If you’re not yet convinced that Marketing and Sales need to partner on social media, consider this: IBM’s research showed that 75% of buyers were likely to use social media to influence their purchasing decisions. Further, 41% of best-in-class companies integrate social media into the demand gen efforts and 33% have social profile data as part of their customer records. Welcome to the new world of how business gets done. If marketing isn’t delivering great content for sales and creating a low-burden environment for sales to engage, and your sales team doesn’t know how to leverage the social connections with their customers, you’re failing in the social selling race. Ready to jumpstart the process? Here are a few things we’ve learned:

  1. Marketing should deliver the social media engagement approaches and content to sales, which takes it to the customer.
    Social sales doesn’t scale if every sales person is responsible for social listening, social prospecting and most time consuming of all, social media content development. Marketing’s goal is to minimize the sales burden to participate in social media while ensuring high quality, relevant content is making it to the potential customer.
  2. Develop a content creation process that feeds social engagement, focuses on joining the conversation prospects and customers were having, and reaching the influencers in that space.
    In numerous social media surveys, organizations cite ‘content creation’ as one of the biggest barriers to success. While every organization’s process will differ, the key topic that marketing and sales must tackle together is how the content creation process that marketing will run that sales can leverage. This is not a one-time meeting, but rather a living process that happens daily in social-ready sales organizations.
  3. Generate momentum with small, early wins.
    I can’t stress this enough. Small wins are the seeds of big momentum in an organization. Whether you’re IBM or the corner copier salesman, before you do big things with social, try small things and measure everything. Convincing management of the viability of social media for selling often happens through case studies and best practices. Start building up the case studies and defining best practices for yourself.
  4. Train your sales teams on how to approach social media the right way.
    I’ll admit, this is a bias that I have, as I believe in social media empowerment and education and have made a living doing it, but the truth is, salespeople can’t afford to pursue social selling without some training and guidelines. Invest in them, invest in the education and watch that investment pay off.
  5. Focus on delivering insights and value at every turn.

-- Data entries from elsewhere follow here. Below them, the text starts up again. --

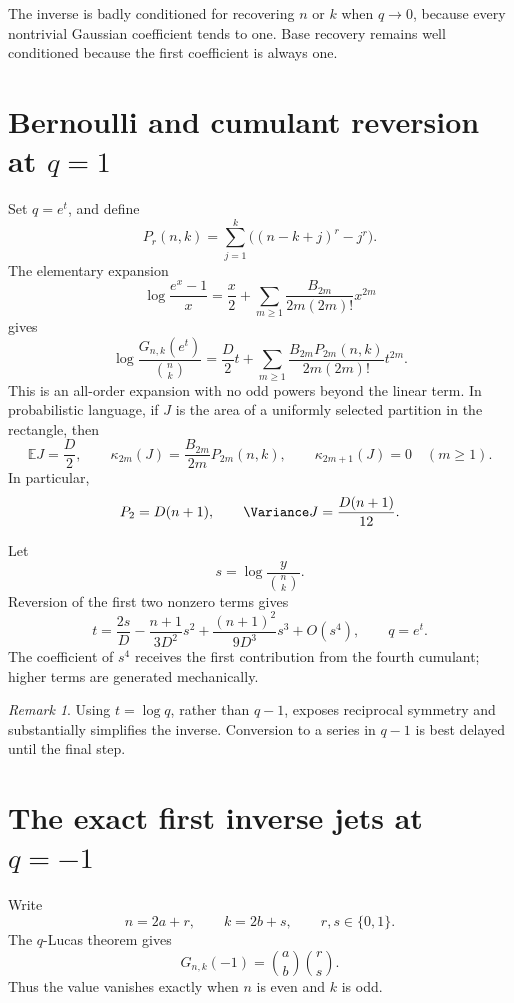 \documentclass[11pt,letterpaper,oneside,openany]{book}
\theoremstyle{definition}
\theoremstyle{remark}
\newtheorem{remark}[theorem]{Remark}
\begin{document}
The inverse is badly conditioned for recovering \(n\) or \(k\) when
\(q\to0\), because every nontrivial Gaussian coefficient tends to one.  Base
recovery remains well conditioned because the first coefficient is always
one.

\section{Bernoulli and cumulant reversion at \texorpdfstring{\(q=1\)}{q=1}}
Set \(q=e^t\), and define
\[
 P_r(n,k)=\sum_{j=1}^{k}\bigl((n-k+j)^r-j^r\bigr).
\]
The elementary expansion
\[
 \log\frac{e^x-1}{x}
 =\frac x2+\sum_{m\ge1}\frac{B_{2m}}{2m(2m)!}x^{2m}
\]
gives
\begin{equation}\label{eq:gaussian-q1-forward}
 \log\frac{G_{n,k}(e^t)}{\binom nk}
 =\frac D2t+
 \sum_{m\ge1}\frac{B_{2m}P_{2m}(n,k)}{2m(2m)!}t^{2m}.
\end{equation}
This is an all-order expansion with no odd powers beyond the linear term.  In
probabilistic language, if \(J\) is the area of a uniformly selected partition
in the rectangle, then
\[
 \mathbb E J=\frac D2,
 \qquad
 \kappa_{2m}(J)=\frac{B_{2m}}{2m}P_{2m}(n,k),
 \qquad
 \kappa_{2m+1}(J)=0\quad(m\ge1).
\]
In particular,
\[
 P_2=D(n+1),
 \qquad
 \Variance J=\frac{D(n+1)}{12}.
\]

Let
\[
 s=\log\frac{y}{\binom nk}.
\]
Reversion of the first two nonzero terms gives
\begin{equation}\label{eq:gaussian-q1-inverse}
 t=\frac{2s}{D}-\frac{n+1}{3D^2}s^2
 +\frac{(n+1)^2}{9D^3}s^3+O(s^4),
 \qquad q=e^t.
\end{equation}
The coefficient of \(s^4\) receives the first contribution from the fourth
cumulant; higher terms are generated mechanically.

\begin{remark}
Using \(t=\log q\), rather than \(q-1\), exposes reciprocal symmetry and
substantially simplifies the inverse.  Conversion to a series in \(q-1\) is
best delayed until the final step.
\end{remark}

\section{The exact first inverse jets at \texorpdfstring{\(q=-1\)}{q=-1}}
Write
\[
 n=2a+r,
 \qquad k=2b+s,
 \qquad r,s\in\{0,1\}.
\]
The \(q\)-Lucas theorem gives
\begin{equation}\label{eq:q-lucas-minus-one}
 G_{n,k}(-1)=\binom ab\binom rs.
\end{equation}
Thus the value vanishes exactly when \(n\) is even and \(k\) is odd.
\end{document}
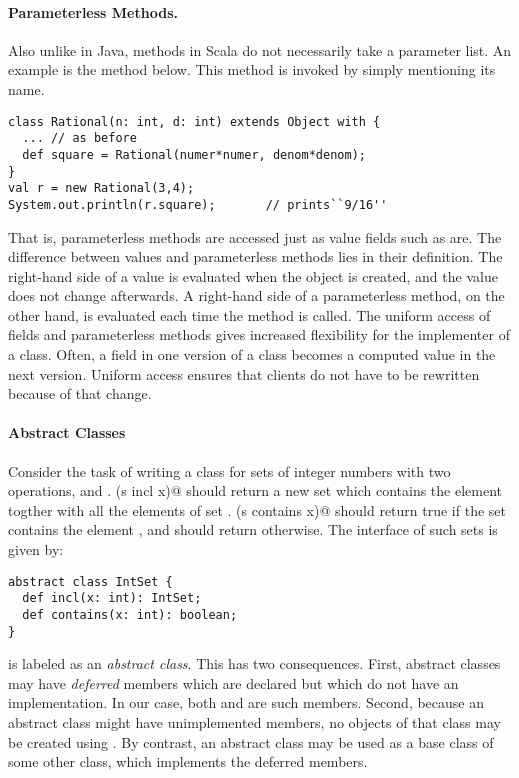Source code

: \documentclass[11pt]{book}
\begin{document}
\paragraph{Parameterless Methods.}
Also unlike in Java, methods in Scala do not necessarily take a
parameter list. An example is the \verb@square@ method below. This
method is invoked by simply mentioning its name. 
\begin{verbatim}
class Rational(n: int, d: int) extends Object with {
  ... // as before
  def square = Rational(numer*numer, denom*denom);
}
val r = new Rational(3,4);
System.out.println(r.square);		// prints``9/16''
\end{verbatim}
That is, parameterless methods are accessed just as value fields such
as \verb@numer@ are. The difference between values and parameterless
methods lies in their definition. The right-hand side of a value is
evaluated when the object is created, and the value does not change
afterwards. A right-hand side of a parameterless method, on the other
hand, is evaluated each time the method is called.  The uniform access
of fields and parameterless methods gives increased flexibility for
the implementer of a class. Often, a field in one version of a class
becomes a computed value in the next version. Uniform access ensures
that clients do not have to be rewritten because of that change.

\paragraph{Abstract Classes}

Consider the task of writing a class for sets of integer numbers with
two operations, \verb@incl@ and \verb@contains@. \verb@(s incl x)@
should return a new set which contains the element \verb@x@ togther
with all the elements of set \verb@s@. \verb@(s contains x)@ should
return true if the set \verb@s@ contains the element \verb@x@, and
should return \verb@false@ otherwise. The interface of such sets is
given by:  
\begin{verbatim}
abstract class IntSet {
  def incl(x: int): IntSet;
  def contains(x: int): boolean;
}
\end{verbatim}
\verb@IntSet@ is labeled as an \emph{abstract class}. This has two
consequences.  First, abstract classes may have {\em deferred} members
which are declared but which do not have an implementation. In our
case, both \verb@incl@ and \verb@contains@ are such members. Second,
because an abstract class might have unimplemented members, no objects
of that class may be created using \verb@new@. By contrast, an
abstract class may be used as a base class of some other class, which
implements the deferred members.
\end{document}

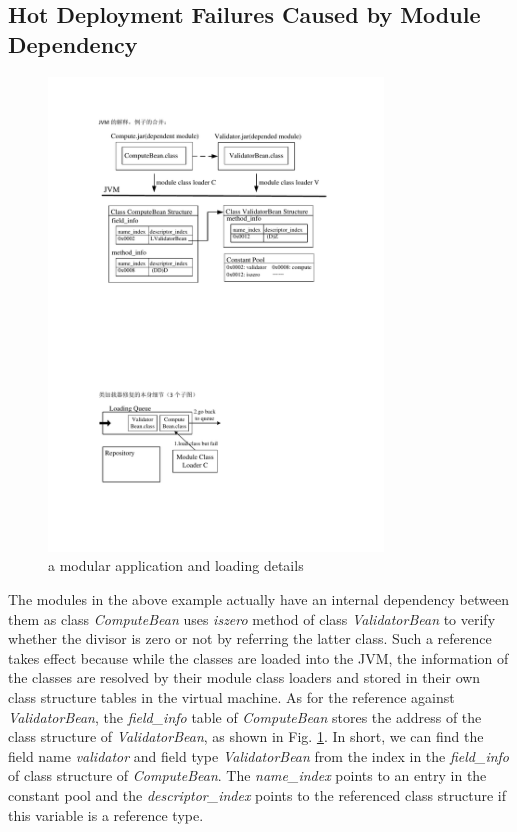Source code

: \documentclass[conference]{IEEEtran}
\begin{document}
\subsection{Hot Deployment Failures Caused by Module Dependency}

\begin{figure}[ht]
\centering
\includegraphics[width=3.5in]{ExampleJVM.pdf}
\caption{a modular application and loading details}
\label{fig:example_jvm}
\end{figure}

The modules in the above example actually have an internal dependency between them as class \emph{ComputeBean} uses \emph{iszero} method of class \emph{ValidatorBean} to verify whether the divisor is zero or not by referring the latter class. Such a reference takes effect because while the classes are loaded into the JVM\cite{jvm}, the information of the classes are resolved by their module class loaders and stored in their own class structure tables in the virtual machine. As for the reference against \emph{ValidatorBean}, the \emph{field\_info} table of \emph{ComputeBean} stores the address of the class structure of \emph{ValidatorBean}, as shown in Fig. \ref{fig:example_jvm}. In short, we can find the field name \emph{validator} and field type \emph{ValidatorBean} from the index in the \emph{field\_info} of class structure of \emph{ComputeBean}. 
The \emph{name\_index} points to an entry in the constant pool and the \emph{descriptor\_index} points to the referenced class structure if this variable is a reference type\cite{jvm_book}. 
\end{document}
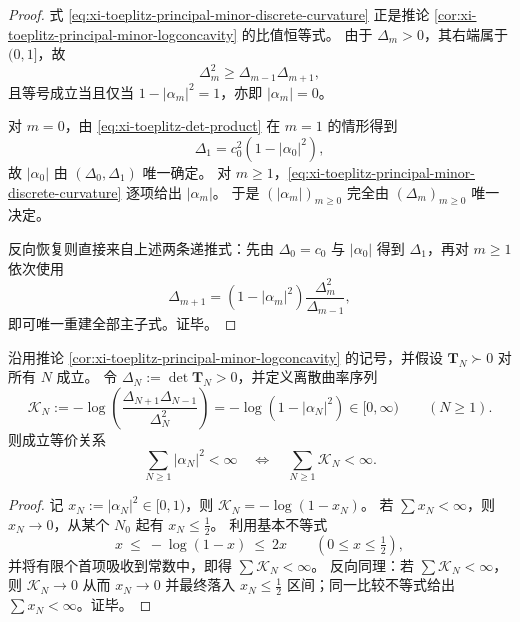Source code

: \begin{proof}
式 \eqref{eq:xi-toeplitz-principal-minor-discrete-curvature} 正是推论
\ref{cor:xi-toeplitz-principal-minor-logconcavity} 的比值恒等式。
由于 \(\Delta_m>0\)，其右端属于 \((0,1]\)，故
\[
\Delta_m^2\ge \Delta_{m-1}\Delta_{m+1},
\]
且等号成立当且仅当 \(1-|\alpha_m|^2=1\)，亦即 \(|\alpha_m|=0\)。

对 \(m=0\)，由 \eqref{eq:xi-toeplitz-det-product} 在 \(m=1\) 的情形得到
\[
\Delta_1=c_0^2(1-|\alpha_0|^2),
\]
故 \(|\alpha_0|\) 由 \((\Delta_0,\Delta_1)\) 唯一确定。
对 \(m\ge 1\)，\eqref{eq:xi-toeplitz-principal-minor-discrete-curvature} 逐项给出 \(|\alpha_m|\)。
于是 \((|\alpha_m|)_{m\ge 0}\) 完全由 \((\Delta_m)_{m\ge 0}\) 唯一决定。

反向恢复则直接来自上述两条递推式：先由 \(\Delta_0=c_0\) 与 \(|\alpha_0|\) 得到 \(\Delta_1\)，再对 \(m\ge 1\) 依次使用
\[
\Delta_{m+1}=(1-|\alpha_m|^2)\frac{\Delta_m^2}{\Delta_{m-1}},
\]
即可唯一重建全部主子式。证毕。
\end{proof}

\begin{proposition}\label{prop:xi-toeplitz-curvature-energy-equivalence}
沿用推论 \ref{cor:xi-toeplitz-principal-minor-logconcavity} 的记号，并假设 \(\mathbf{T}_N\succ 0\) 对所有 \(N\) 成立。
令 \(\Delta_N:=\det\mathbf{T}_N>0\)，并定义离散曲率序列
\[
\mathcal{K}_N:=-\log\!\left(\frac{\Delta_{N+1}\Delta_{N-1}}{\Delta_N^{2}}\right)
=-\log(1-|\alpha_N|^2)\in[0,\infty)\qquad(N\ge 1).
\]
则成立等价关系
\[
\boxed{\;
\sum_{N\ge 1}|\alpha_N|^2<\infty
\quad\Longleftrightarrow\quad
\sum_{N\ge 1}\mathcal{K}_N<\infty.\;}
\]
\end{proposition}
\begin{proof}
记 \(x_N:=|\alpha_N|^2\in[0,1)\)，则 \(\mathcal{K}_N=-\log(1-x_N)\)。
若 \(\sum x_N<\infty\)，则 \(x_N\to 0\)，从某个 \(N_0\) 起有 \(x_N\le \tfrac12\)。
利用基本不等式
\[
x\ \le\ -\log(1-x)\ \le\ 2x\qquad(0\le x\le\tfrac12),
\]
并将有限个首项吸收到常数中，即得 \(\sum \mathcal{K}_N<\infty\)。
反向同理：若 \(\sum\mathcal{K}_N<\infty\)，则 \(\mathcal{K}_N\to 0\) 从而 \(x_N\to 0\) 并最终落入 \(x_N\le\tfrac12\) 区间；同一比较不等式给出 \(\sum x_N<\infty\)。证毕。
\end{proof}

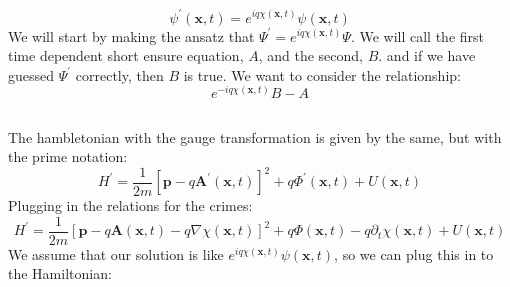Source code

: \documentclass[12pt]{article}
\begin{document}
$$
\psi^{\prime}(\mathbf{x}, t)=e^{i q \chi(\mathbf{x}, t)} \psi(\mathbf{x}, t)
$$
We will start by making the ansatz that $\Psi^{\prime} = e^{i q \chi(\mathbf{x}, t)} \Psi$.
We will call the first time dependent short ensure equation, $A$, and the second, $B$.
and if we have guessed $\Psi^{\prime}$ correctly, then $B$ is true. 
We want to consider the relationship:
\begin{equation}
  e^{-i q \chi(\mathbf{x}, t)} B - A
\end{equation}

\subsection{}
The hambletonian with the gauge transformation is given by the same, but with the prime notation:
\begin{equation}
  H^{\prime}=\frac{1}{2 m}[\mathbf{p}-q \mathbf{A}^{\prime}(\mathbf{x}, t)]^{2}+q \Phi^{\prime}(\mathbf{x}, t)+U(\mathbf{x}, t)
\end{equation}
Plugging in the relations for the crimes:
\begin{equation}
  H^{\prime}=\frac{1}{2 m}[\mathbf{p}-q \mathbf{A}(\mathbf{x}, t) - q \nabla \chi(\mathbf{x}, t)]^{2}+q \Phi(\mathbf{x}, t) - q \partial_{t} \chi(\mathbf{x}, t) + U(\mathbf{x}, t)
\end{equation}
We assume that our solution is like $e^{i q \chi(\mathbf{x}, t)} \psi(\mathbf{x}, t)$, so we can plug this in to the Hamiltonian:
\end{document}
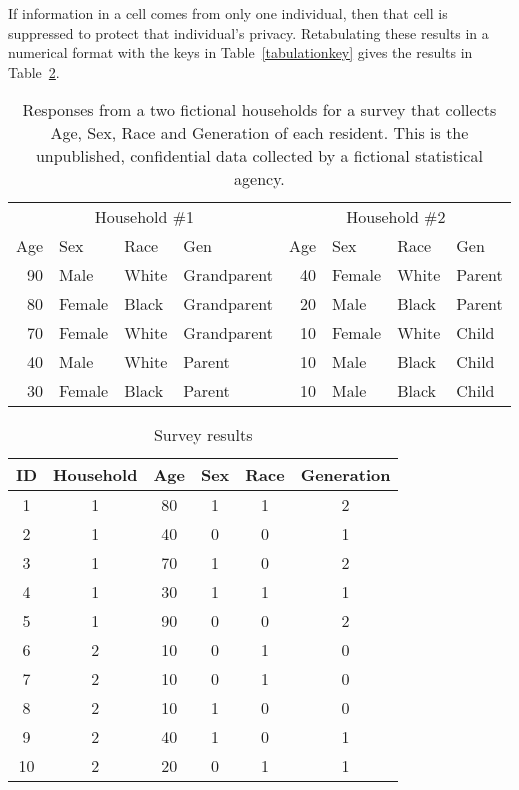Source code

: \documentclass[runningheads]{llncs}
\begin{document}
If
information in a cell comes from only one individual, then that cell
is suppressed to protect that individual's privacy.  Retabulating
these results in a numerical format with the keys in
Table~\ref{tabulationkey} gives the results in Table~\ref{resultsbig}.


\begin{table}
\begin{tabular}{rllp{1in}||rllp{1in}}
\multicolumn{4}{c||}{Household \#1}    & \multicolumn{4}{c}{Household \#2} \\
Age & Sex & Race & Gen                 & Age & Sex & Race & Gen \\
\hline
90 & Male & White & Grandparent        & 40 & Female & White & Parent\\
80 & Female & Black & Grandparent      & 20 & Male & Black & Parent\\
70 & Female & White & Grandparent      & 10 & Female & White & Child\\
40 & Male & White & Parent             & 10 & Male & Black & Child\\
30 & Female & Black & Parent           & 10 & Male & Black & Child\\
\hline
\end{tabular}
\caption{Responses from a two fictional households
for a survey that collects Age, Sex, Race and Generation of each resident. This is
the unpublished, confidential data collected by a fictional statistical
agency.}\label{responses}
\end{table}


\begin{table}
\begin{tabular}{c|c|c|c|c|c}
ID & Household & Age & Sex & Race & Generation \\
\hline
1 & 1 & 80 & 1 & 1 & 2  \\
2 & 1 & 40 & 0 & 0 & 1  \\
3 & 1 & 70 & 1 & 0 & 2  \\
4 & 1 & 30 & 1 & 1 & 1  \\
5 & 1 & 90 & 0 & 0 & 2  \\
6 & 2 & 10 & 0 & 1 & 0  \\
7 & 2 & 10 & 0 & 1 & 0  \\
8 & 2 & 10 & 1 & 0 & 0  \\
9 & 2 & 40 & 1 & 0 & 1 \\
10 & 2 & 20 & 0 & 1 & 1 \\
\hline
\end{tabular}
\caption{Survey results}
\label{resultsbig}
\end{table}
\end{document}

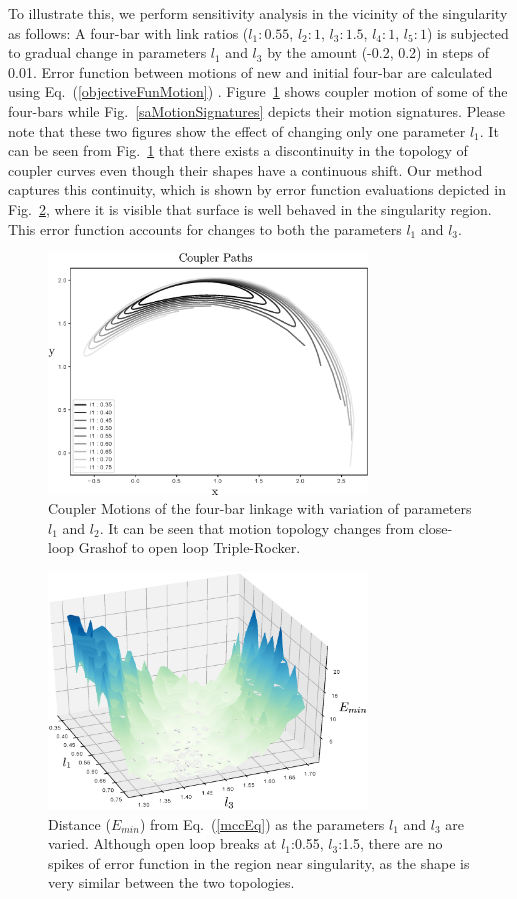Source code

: \documentclass[twocolumn,10pt]{asme2ej}
\newcommand{\req}[1]{(\ref{#1})}
\begin{document}
To illustrate this, we perform sensitivity analysis in the vicinity of the singularity as follows:
A four-bar with link ratios ($l_1:0.55$, $l_2:1$, $l_3:1.5$, $l_4:1$, $l_5:1$) is subjected to gradual change in parameters $l_1$ and $l_3$ by the amount (-0.2, 0.2) in steps of 0.01.
Error function between motions of new and initial four-bar are calculated using Eq.~\req{objectiveFunMotion} .
Figure~\ref{saCouplerCurves} shows coupler motion of some of the four-bars while Fig.~\ref{saMotionSignatures} depicts their motion signatures. Please note that these two figures show the effect of changing only one parameter $l_1$.
It can be seen from Fig.~\ref{saCouplerCurves} that there exists a discontinuity in the topology of coupler curves even though their shapes have a continuous shift.
Our method captures this continuity, which is shown by error function evaluations depicted in Fig.~\ref{saErrorFunction}, where it is visible that surface is well behaved in the singularity region. This error function accounts for changes to both the parameters $l_1$ and $l_3$.

\begin{figure}
\centering
\includegraphics[width=240pt]{figure/fig_sa_coupler_curves.eps}
  \caption{Coupler Motions of the four-bar linkage with variation of parameters $l_1$ and $l_2$. It can be seen that motion topology changes from close-loop Grashof to open loop Triple-Rocker.}
\label{saCouplerCurves}
\end{figure}

\begin{figure}
\centering
\includegraphics[width=240pt]{figure/fig_sa_distance_function.eps}
  \caption{Distance ($E_{min}$) from Eq.~\req{mccEq} as the parameters $l_1$ and $l_3$ are varied. Although open loop breaks at $l_1$:0.55, $l_3$:1.5, there are no spikes of error function in the region near singularity, as the shape is very similar between the two topologies.}
\label{saErrorFunction}
\end{figure}
\end{document}
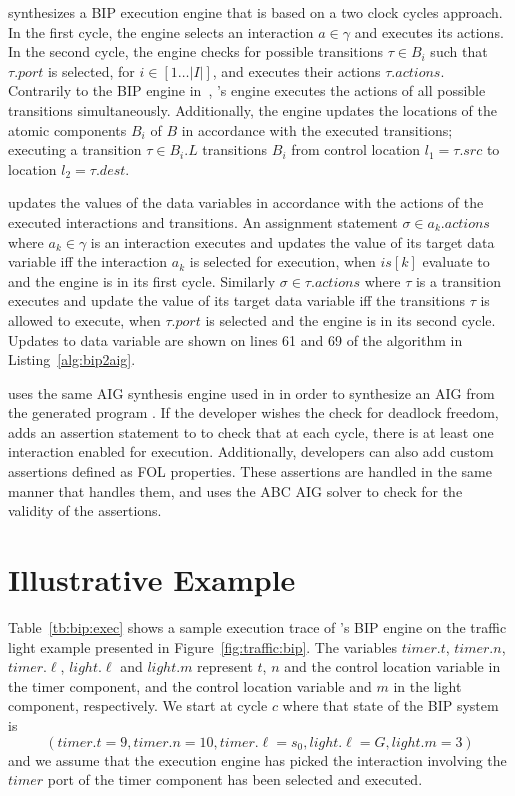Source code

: \biptool{} synthesizes a BIP execution engine that is based on a two clock cycles 
approach. In the first cycle, the engine selects an interaction $a \in \gamma$ 
and executes its actions. In the second cycle, the engine checks for possible
transitions $\tau \in B_i$ such that $\tau.port$ is selected, for $i \in [1\ldots|I|]$,
and executes their actions $\tau.actions$. Contrarily to the BIP engine in~\cite{BasuBBCJNS11},
\biptool's engine executes the actions of all possible transitions simultaneously.
Additionally, the engine updates the locations of the atomic components $B_i$ of $B$
in accordance with the executed transitions; \ie{} executing a transition $\tau \in B_i.L$ 
transitions $B_i$ from control location $l_1 = \tau.src$ to location $l_2 = \tau.dest$.

\biptool{} updates the values of the data variables in accordance with the 
actions of the executed interactions and transitions. An assignment statement 
$\sigma \in a_k.actions$ where $a_k \in \gamma$ is an interaction executes 
and updates the value of its target data variable iff the interaction $a_k$ 
is selected for execution, \ie when $is[k]$ evaluate to \true{} and the engine
is in its first cycle. Similarly $\sigma \in \tau.actions$ where $\tau$ is a transition
executes and update the value of its target data variable iff the transitions $\tau$
is allowed to execute, \ie when $\tau.port$ is selected and the engine is in its
second cycle. Updates to data variable are shown on lines 61 and 69 of the 
algorithm in Listing~\ref{alg:bip2aig}.

\biptool{} uses the same AIG synthesis engine used in \mytool{} in order to 
synthesize an AIG from the generated \thislanguage{} program \aigcircuit. 
If the developer wishes the check for deadlock freedom, \biptool{} adds 
an assertion statement to \aigcircuit{} to check that at each cycle, 
there is at least one interaction enabled for execution. Additionally, 
developers can also add custom assertions defined as FOL properties. These assertions
are handled in the same manner that \mytool{} handles them, and \biptool{}
uses the ABC AIG solver to check for the validity of the assertions. 

\section{Illustrative Example}
Table~\ref{tb:bip:exec} shows a sample execution trace of \mytool's BIP engine
on the traffic light example presented in Figure~\ref{fig:traffic:bip}. The variables 
$timer.t$, $timer.n$, $timer.\ell$, $light.\ell$ and $light.m$ represent $t$, $n$
and the control location variable in the timer component, and the control location variable
and $m$ in the light component, respectively. 
We start at cycle $c$ where that state of the BIP system is $$\left(timer.t = 9, timer.n = 10,
timer.\ell = s_0, light.\ell = G, light.m = 3\right)$$
and we assume that the execution engine has picked the interaction involving the 
$timer$ port of the timer component has been selected and executed. 

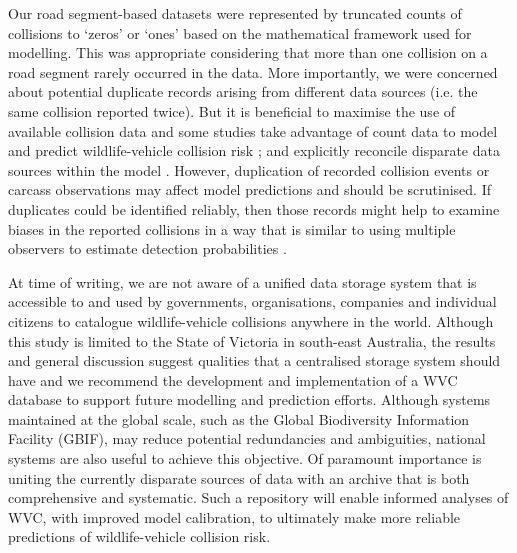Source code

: Our road segment-based datasets were represented by truncated counts of collisions to `zeros' or `ones' based on the mathematical framework used for modelling. This was appropriate considering that more than one collision on a road segment rarely occurred in the data. More importantly, we were concerned about potential duplicate records arising from different data sources (i.e. the same collision reported twice). But it is beneficial to maximise the use of available collision data and some studies take advantage of count data to model and predict wildlife-vehicle collision risk \citep{cser13}; and explicitly reconcile disparate data sources within the model \citep{lao11a}. However, duplication of recorded collision events or carcass observations may affect model predictions and should be scrutinised. If duplicates could be identified reliably, then those records might help to examine biases in the reported collisions in a way that is similar to using multiple observers to estimate detection probabilities \citep{nich00}.

At time of writing, we are not aware of a unified data storage system that is accessible to and used by governments, organisations, companies and individual citizens to catalogue wildlife-vehicle collisions anywhere in the world. Although this study is limited to the State of Victoria in south-east Australia, the results and general discussion suggest qualities that a centralised storage system should have and we recommend the development and implementation of a WVC database to support future modelling and prediction efforts. Although systems maintained at the global scale, such as the Global Biodiversity Information Facility (GBIF), may reduce potential redundancies and ambiguities, national systems are also useful to achieve this objective. Of paramount importance is uniting the currently disparate sources of data with an archive that is both comprehensive and systematic. Such a repository will enable informed analyses of WVC, with improved model calibration, to ultimately make more reliable predictions of wildlife-vehicle collision risk.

    This is, perhaps, the most important criteria. Remind your teams that the goal here is NOT to sell with social media, rather, social media is an enabler that is powered by good content that is of value to the customer and prospect audience and industry influencers. Focus on value first, and sales a distant second.

It’s no small feat to get your sales ready social media program off the ground. Some organizations take years to do this, but the time is now for getting your sales and marketer teams off the ground or to the next level. The view is worth the climb – imagine the potential of reaching a highly specialized audience when your top competitor has a bigger budget, a bigger sales force but you have the tools of social selling, engagement, influence and focus.